Gv 8, 21-30 Dal Vangelo secondo Giovanni

In quel tempo, Gesù disse ai farisei: «Io vado e voi mi cercherete, ma morirete nel vostro peccato. Dove vado io, voi non potete venire». Dicevano allora i Giudei: «Vuole forse uccidersi, dal momento che dice: "Dove vado io, voi non potete venire"?».

E diceva loro: «Voi siete di quaggiù, io sono di lassù; voi siete di questo mondo, io non sono di questo mondo. Vi ho detto che morirete nei vostri peccati; se infatti non credete che Io Sono, morirete nei vostri peccati».

Gli dissero allora: «Tu, chi sei?». Gesù disse loro: «Proprio ciò che io vi dico. Molte cose ho da dire di voi, e da giudicare; ma colui che mi ha mandato è veritiero, e le cose che ho udito da lui, le dico al mondo». Non capirono che egli parlava loro del Padre.

Disse allora Gesù: «Quando avrete innalzato il Figlio dell'uomo, allora conoscerete che Io Sono e che non faccio nulla da me stesso, ma parlo come il Padre mi ha insegnato. Colui che mi ha mandato è con me: non mi ha lasciato solo, perché faccio sempre le cose che gli sono gradite». A queste sue parole, molti credettero in lui.

Parola del Signore.

... conoscerete che io sono ...

Dove vado io, voi non potete venire (Gv 8,21b). Che strano modo di parlare ha questo Rabbì! Vuole forse uccidersi? O andrà forse da quelli che sono dispersi fra i Greci e insegnerà ai Greci? dal momento che dice: “Dove vado io, voi non potete venire”? (Gv 7, 35 e 8,22). Allora Gesù, rivoltosi ai discepoli, disse: Figlioli, ancora per poco sono con voi; voi mi cercherete ma, come ho detto ai Giudei, ora lo dico anche a voi: dove vado io, voi non potete venire (Gv 13,33). E come Mosè innalzò il serpente nel deserto, così bisogna che sia innalzato il Figlio dell’uomo, (Gv 3,14-15). Diceva questo per indicare di quale morte doveva morire (Gv 12, 33). Ma quando avrete innalzato il Figlio dell’uomo, allora saprete che Io sono (Gv 8,28).

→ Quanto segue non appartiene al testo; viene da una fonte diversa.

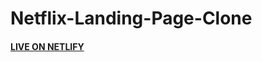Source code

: # Netflix-Landing-Page-Clone
#### [LIVE ON NETLIFY](https://netflix-landing-page-clone-01.netlify.app/)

Anzi, vi dirò di più: Proprio quando sarò innalzato sulla croce, attirerò tutti a me (cfr. Gv 12,32). In quel giorno riverserò sopra la casa di Davide e sopra gli abitanti di Gerusalemme uno spirito di grazia e di consolazione: guarderanno a me, a colui che hanno trafitto (Zc 12,10). E comprenderete che non faccio nulla da me stesso, ma parlo come il Padre mi ha insegnato, perché chiunque crede in me abbia la vita eterna (Gv 8,28).

Ve lo dico fin d’ora, prima che accada, perché, quando sarà avvenuto, crediate che Io Sono (Gv 13,19).

Signore Gesù, attiraci sempre di più a Te, che sei l’unico e vero Bene, e accresci la nostra fede in Te.